綿密な取材で構成されたパーツショップの内情マンガ

パーツのぱ 藤堂あきと
名無し

当たり前ですが、漫画は漫画雑誌にだけ掲載されているものではございません。一般誌や女性誌のなかには漫画が連載されてるものも多いですし、モデルガンやカードゲームなど趣味性の強い雑誌でももちろん掲載されています。囲碁の雑誌や昆虫の雑誌でも連載漫画をみたことがあります。今は大分少なくなってきていますが、パソコン雑誌が大量に発刊されていたころ、やっぱりさまざまな漫画が連載されていて、そんなにパソコン雑誌を読む方ではなかったのですが、『PCコマンド ボブ&キース』(なにげに単行本が三冊もでていた)という、アメコミ調の漫画がいろんな意味でぶっ飛んでいてよく読んでいました。  この『パーツのぱ』もパソコン雑誌の「週刊アスキー」で連載されている作品です。

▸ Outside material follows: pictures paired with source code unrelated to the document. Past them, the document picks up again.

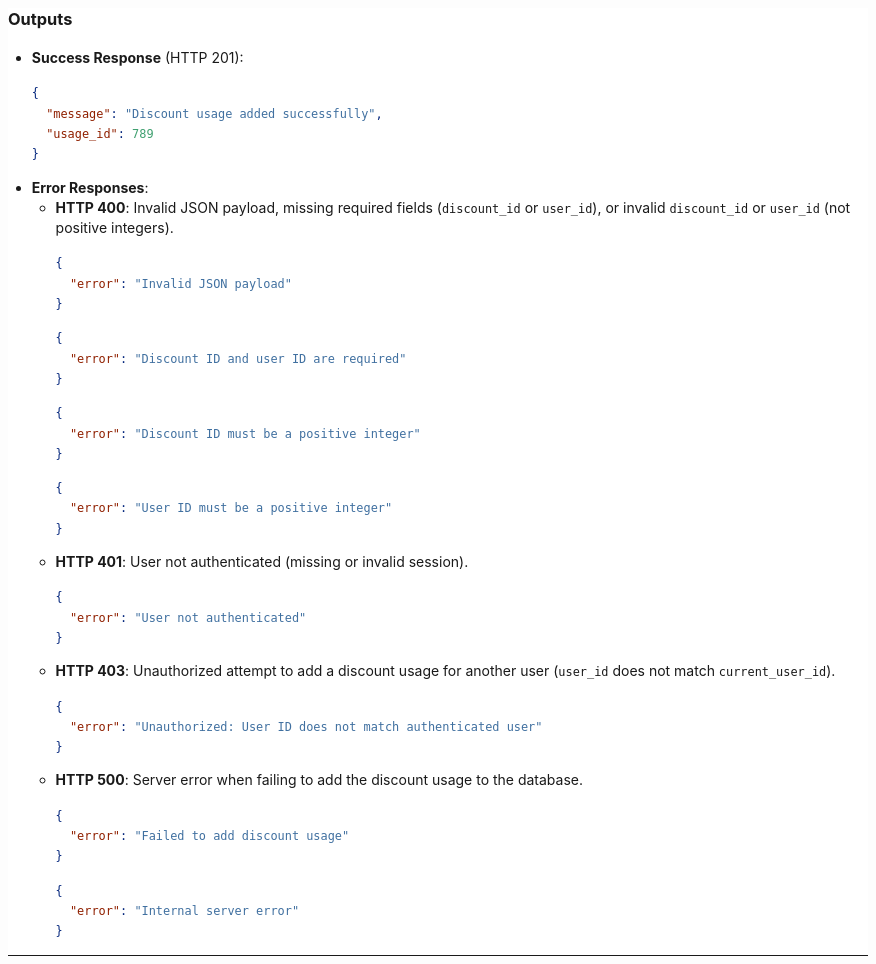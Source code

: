 ### Outputs
- **Success Response** (HTTP 201):
  ```json
  {
    "message": "Discount usage added successfully",
    "usage_id": 789
  }
  ```
- **Error Responses**:
  - **HTTP 400**: Invalid JSON payload, missing required fields (`discount_id` or `user_id`), or invalid `discount_id` or `user_id` (not positive integers).
    ```json
    {
      "error": "Invalid JSON payload"
    }
    ```
    ```json
    {
      "error": "Discount ID and user ID are required"
    }
    ```
    ```json
    {
      "error": "Discount ID must be a positive integer"
    }
    ```
    ```json
    {
      "error": "User ID must be a positive integer"
    }
    ```
  - **HTTP 401**: User not authenticated (missing or invalid session).
    ```json
    {
      "error": "User not authenticated"
    }
    ```
  - **HTTP 403**: Unauthorized attempt to add a discount usage for another user (`user_id` does not match `current_user_id`).
    ```json
    {
      "error": "Unauthorized: User ID does not match authenticated user"
    }
    ```
  - **HTTP 500**: Server error when failing to add the discount usage to the database.
    ```json
    {
      "error": "Failed to add discount usage"
    }
    ```
    ```json
    {
      "error": "Internal server error"
    }
    ```

---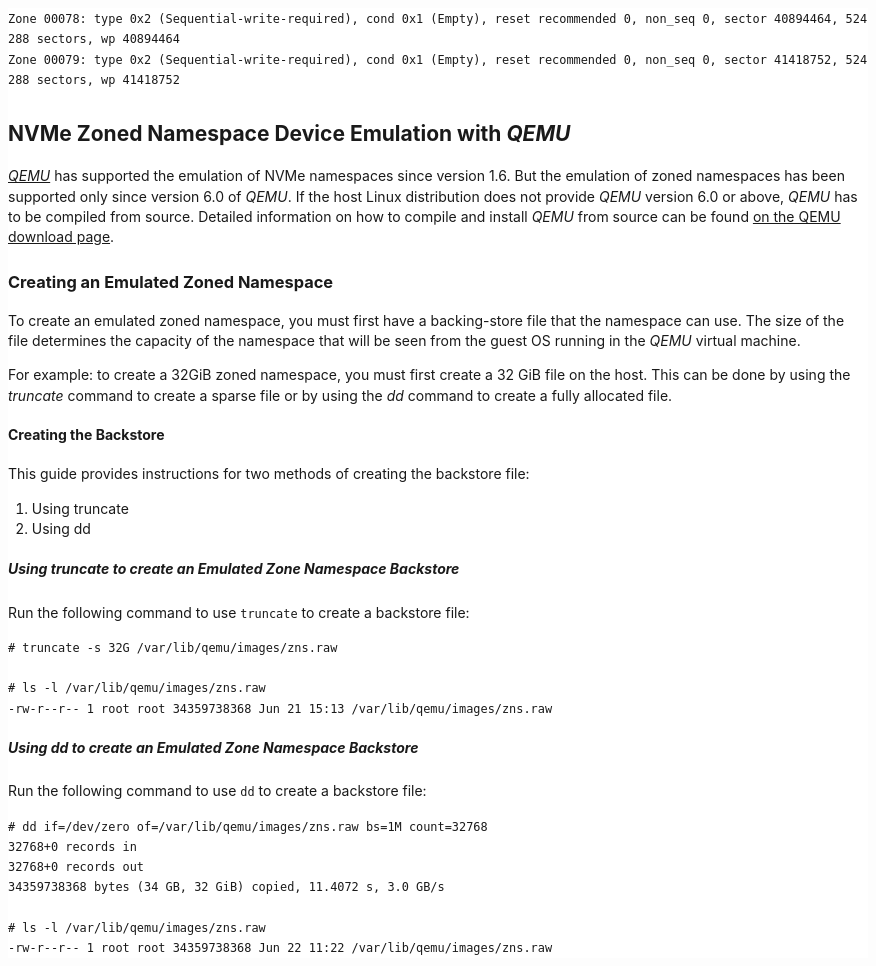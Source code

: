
 ```plaintext
Zone 00078: type 0x2 (Sequential-write-required), cond 0x1 (Empty), reset recommended 0, non_seq 0, sector 40894464, 524288 sectors, wp 40894464
Zone 00079: type 0x2 (Sequential-write-required), cond 0x1 (Empty), reset recommended 0, non_seq 0, sector 41418752, 524288 sectors, wp 41418752
```

## NVMe Zoned Namespace Device Emulation with *QEMU*

*<a href="https://www.qemu.org/" target="_blank">QEMU</a>* has supported the
emulation of NVMe namespaces since version 1.6. But the emulation of zoned
namespaces has been supported only since version 6.0 of *QEMU*. If the host
Linux distribution does not provide *QEMU* version 6.0 or above, *QEMU* has
to be compiled from source. Detailed information on how to compile and install
*QEMU* from source can be found <a href="https://www.qemu.org/download/#source"
target="_blank">on the QEMU download page</a>.

### Creating an Emulated Zoned Namespace

To create an emulated zoned namespace, you must first have a backing-store file
that the namespace can use. The size of the file determines the capacity of the
namespace that will be seen from the guest OS running in the *QEMU* virtual
machine.

For example: to create a 32GiB zoned namespace, you must first create a 32 GiB
file on the host. This can be done by using the *truncate* command to
create a sparse file or by using the *dd* command to create a fully allocated file.

#### Creating the Backstore

This guide provides instructions for two methods of creating the backstore file:

1. Using truncate
2. Using dd

##### Using truncate to create an Emulated Zone Namespace Backstore

Run the following command to use ``truncate`` to create a backstore file:

```plaintext
# truncate -s 32G /var/lib/qemu/images/zns.raw

# ls -l /var/lib/qemu/images/zns.raw
-rw-r--r-- 1 root root 34359738368 Jun 21 15:13 /var/lib/qemu/images/zns.raw
```

##### Using dd to create an Emulated Zone Namespace Backstore

Run the following command to use ``dd`` to create a backstore file:

```plaintext
# dd if=/dev/zero of=/var/lib/qemu/images/zns.raw bs=1M count=32768
32768+0 records in
32768+0 records out
34359738368 bytes (34 GB, 32 GiB) copied, 11.4072 s, 3.0 GB/s

# ls -l /var/lib/qemu/images/zns.raw
-rw-r--r-- 1 root root 34359738368 Jun 22 11:22 /var/lib/qemu/images/zns.raw
```
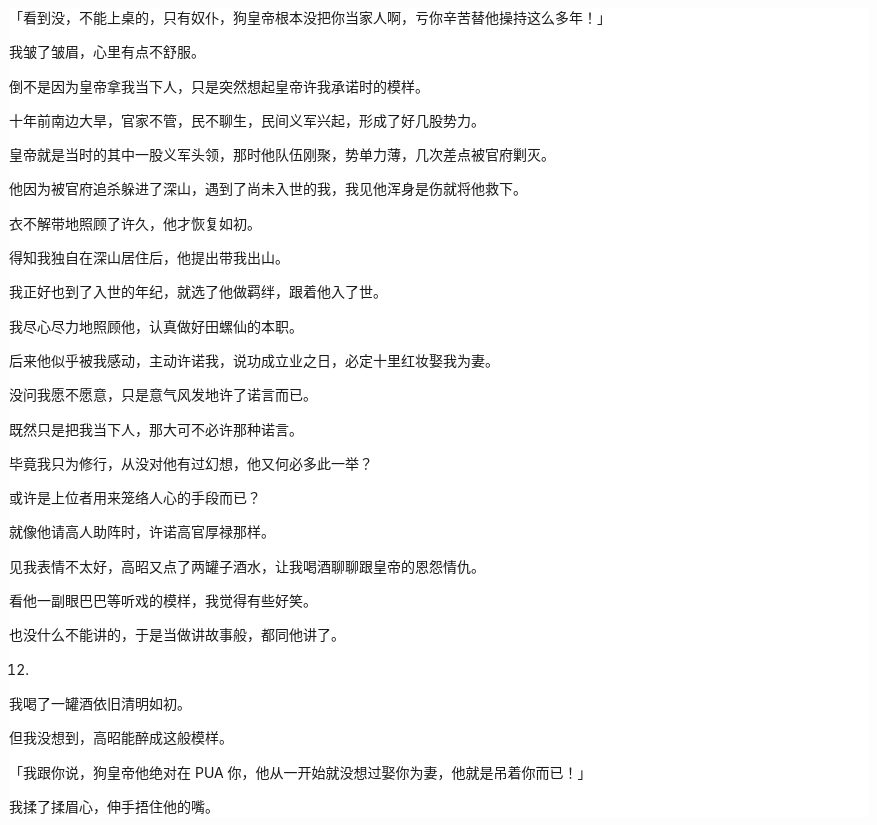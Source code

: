 
「看到没，不能上桌的，只有奴仆，狗皇帝根本没把你当家人啊，亏你辛苦替他操持这么多年！」


我皱了皱眉，心里有点不舒服。


倒不是因为皇帝拿我当下人，只是突然想起皇帝许我承诺时的模样。


十年前南边大旱，官家不管，民不聊生，民间义军兴起，形成了好几股势力。


皇帝就是当时的其中一股义军头领，那时他队伍刚聚，势单力薄，几次差点被官府剿灭。


他因为被官府追杀躲进了深山，遇到了尚未入世的我，我见他浑身是伤就将他救下。


衣不解带地照顾了许久，他才恢复如初。


得知我独自在深山居住后，他提出带我出山。


我正好也到了入世的年纪，就选了他做羁绊，跟着他入了世。


我尽心尽力地照顾他，认真做好田螺仙的本职。


后来他似乎被我感动，主动许诺我，说功成立业之日，必定十里红妆娶我为妻。


没问我愿不愿意，只是意气风发地许了诺言而已。


既然只是把我当下人，那大可不必许那种诺言。


毕竟我只为修行，从没对他有过幻想，他又何必多此一举？


或许是上位者用来笼络人心的手段而已？


就像他请高人助阵时，许诺高官厚禄那样。


见我表情不太好，高昭又点了两罐子酒水，让我喝酒聊聊跟皇帝的恩怨情仇。


看他一副眼巴巴等听戏的模样，我觉得有些好笑。


也没什么不能讲的，于是当做讲故事般，都同他讲了。


12.


我喝了一罐酒依旧清明如初。


但我没想到，高昭能醉成这般模样。


「我跟你说，狗皇帝他绝对在 PUA 你，他从一开始就没想过娶你为妻，他就是吊着你而已！」


我揉了揉眉心，伸手捂住他的嘴。

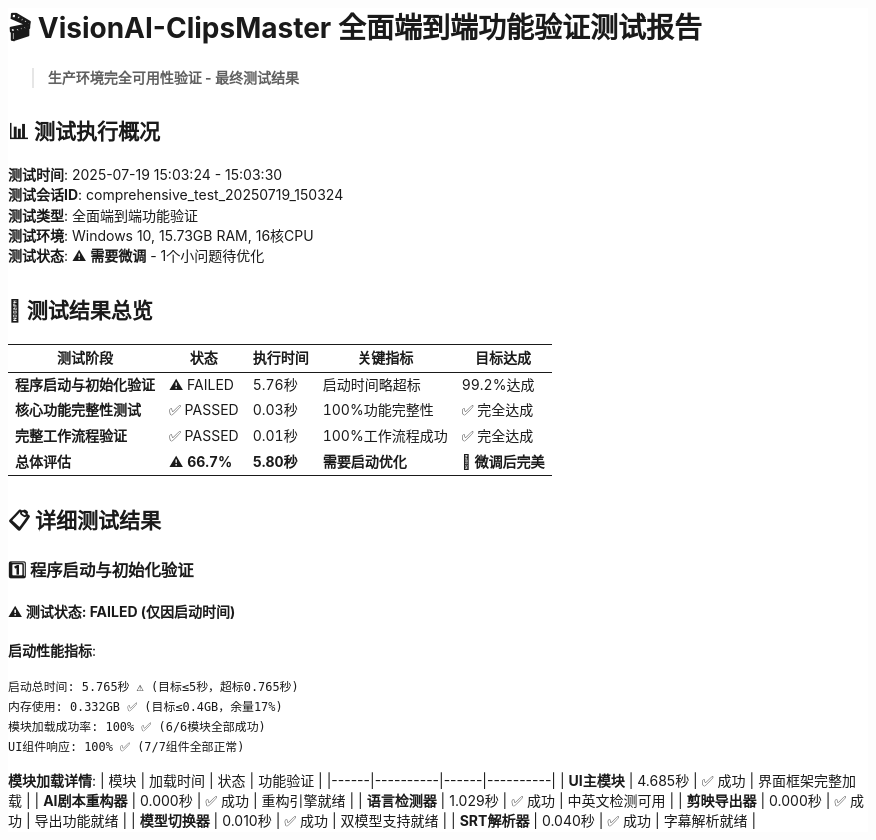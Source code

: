 # 🎬 VisionAI-ClipsMaster 全面端到端功能验证测试报告

> **生产环境完全可用性验证 - 最终测试结果**

## 📊 测试执行概况

**测试时间**: 2025-07-19 15:03:24 - 15:03:30  
**测试会话ID**: comprehensive_test_20250719_150324  
**测试类型**: 全面端到端功能验证  
**测试环境**: Windows 10, 15.73GB RAM, 16核CPU  
**测试状态**: ⚠️ **需要微调** - 1个小问题待优化

## 🎯 测试结果总览

| 测试阶段 | 状态 | 执行时间 | 关键指标 | 目标达成 |
|---------|------|----------|----------|----------|
| **程序启动与初始化验证** | ⚠️ FAILED | 5.76秒 | 启动时间略超标 | 99.2%达成 |
| **核心功能完整性测试** | ✅ PASSED | 0.03秒 | 100%功能完整性 | ✅ 完全达成 |
| **完整工作流程验证** | ✅ PASSED | 0.01秒 | 100%工作流程成功 | ✅ 完全达成 |
| **总体评估** | ⚠️ **66.7%** | **5.80秒** | **需要启动优化** | 🔧 **微调后完美** |

## 📋 详细测试结果

### 1️⃣ 程序启动与初始化验证

#### ⚠️ 测试状态: FAILED (仅因启动时间)

**启动性能指标**:
```
启动总时间: 5.765秒 ⚠️ (目标≤5秒，超标0.765秒)
内存使用: 0.332GB ✅ (目标≤0.4GB，余量17%)
模块加载成功率: 100% ✅ (6/6模块全部成功)
UI组件响应: 100% ✅ (7/7组件全部正常)
```

**模块加载详情**:
| 模块 | 加载时间 | 状态 | 功能验证 |
|------|----------|------|----------|
| **UI主模块** | 4.685秒 | ✅ 成功 | 界面框架完整加载 |
| **AI剧本重构器** | 0.000秒 | ✅ 成功 | 重构引擎就绪 |
| **语言检测器** | 1.029秒 | ✅ 成功 | 中英文检测可用 |
| **剪映导出器** | 0.000秒 | ✅ 成功 | 导出功能就绪 |
| **模型切换器** | 0.010秒 | ✅ 成功 | 双模型支持就绪 |
| **SRT解析器** | 0.040秒 | ✅ 成功 | 字幕解析就绪 |
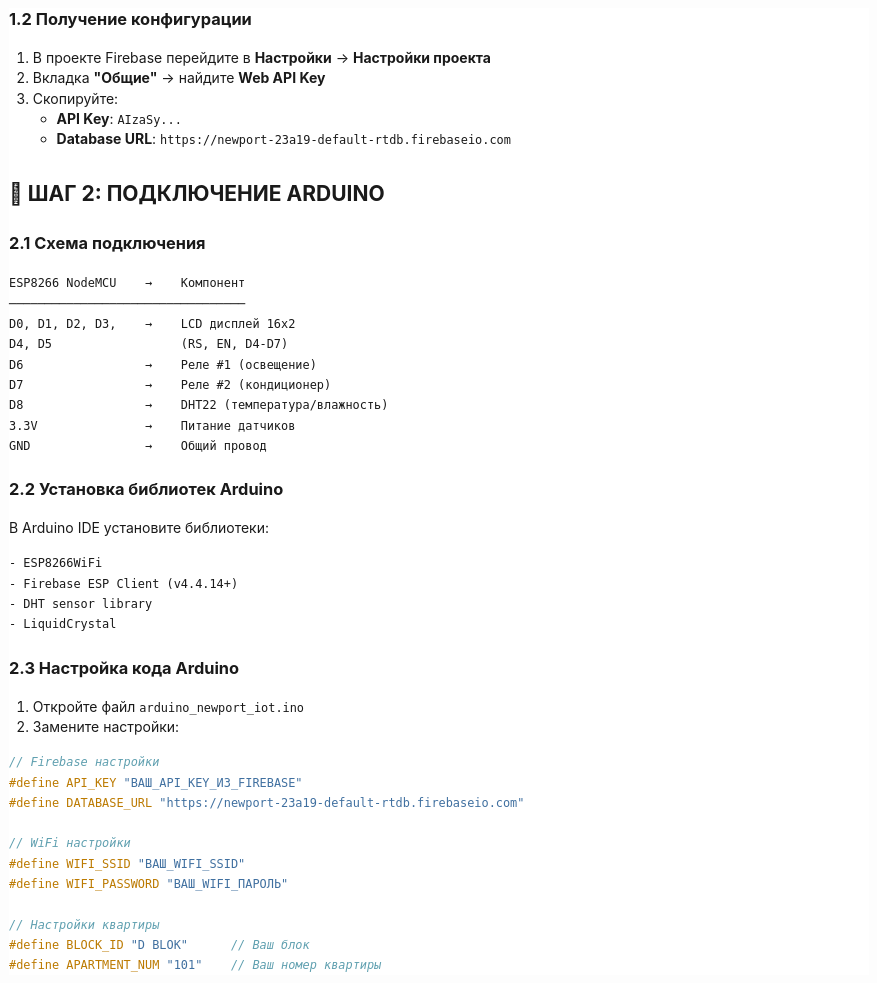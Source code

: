 ### 1.2 Получение конфигурации

1. В проекте Firebase перейдите в **Настройки** → **Настройки проекта**
2. Вкладка **"Общие"** → найдите **Web API Key**
3. Скопируйте:
   - **API Key**: `AIzaSy...`
   - **Database URL**: `https://newport-23a19-default-rtdb.firebaseio.com`

## 🔌 **ШАГ 2: ПОДКЛЮЧЕНИЕ ARDUINO**

### 2.1 Схема подключения

```
ESP8266 NodeMCU    →    Компонент
─────────────────────────────────
D0, D1, D2, D3,    →    LCD дисплей 16x2
D4, D5                  (RS, EN, D4-D7)
D6                 →    Реле #1 (освещение)
D7                 →    Реле #2 (кондиционер) 
D8                 →    DHT22 (температура/влажность)
3.3V               →    Питание датчиков
GND                →    Общий провод
```

### 2.2 Установка библиотек Arduino

В Arduino IDE установите библиотеки:
```
- ESP8266WiFi
- Firebase ESP Client (v4.4.14+)
- DHT sensor library
- LiquidCrystal
```

### 2.3 Настройка кода Arduino

1. Откройте файл `arduino_newport_iot.ino`
2. Замените настройки:

```cpp
// Firebase настройки
#define API_KEY "ВАШ_API_KEY_ИЗ_FIREBASE"
#define DATABASE_URL "https://newport-23a19-default-rtdb.firebaseio.com"

// WiFi настройки  
#define WIFI_SSID "ВАШ_WIFI_SSID"
#define WIFI_PASSWORD "ВАШ_WIFI_ПАРОЛЬ"

// Настройки квартиры
#define BLOCK_ID "D BLOK"      // Ваш блок
#define APARTMENT_NUM "101"    // Ваш номер квартиры
```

専門誌で掲載されている漫画は、その性質上、ルポものが多いのですが、『パーツのぱ』は完全なストーリー漫画。秋葉原のパーツショップ「こんぱそ」に勤める魅力的なキャラクターが織りなす日常が描かれております。  パソコンパーツに詳しいベテランで年齢不詳ツインテールの本楽、平凡な青年で特徴といえばドジをやらかすことの入輝、あまりパソコンパーツに詳しくないけど大きくて美しい天戸、仕入れなどの裏方作業を完璧にこなすアフロの手木崎など魅力的なキャラクターが、短いページ数で少しずつ少しずつ浸透していき、ゆっくりと世界が広がっていきます。    とはいえ、綿密な取材で構成されているらしくパーツショップの内情が詳しく描かれています。他店の価格を知るためにあれやこれや画策したり、万引きをあの手この手で捕まえたり、社員の着服が問題になったり…。暗い面もきちんと描かれているのも魅力の一つです。  『パーツのぱ』は、1話が2~4pと、週刊連載漫画の通常である16pに比べると圧倒的に少ないページ数の作品です。だからといって、内容がスカスカなわけでも説明不足なわけでもなく、ゆるく前後の展開とつながりつつも一話ごとに導入うと盛り上がりがあるので、不思議な読後感があります。なんとなくですが、NHKの朝の連ドラに近いような、連綿とつづきながらも飽きがこずに、ずっと読んでしまう感じ。これは、きっと普通の漫画雑誌では生まれてこない読後感なのでしょう。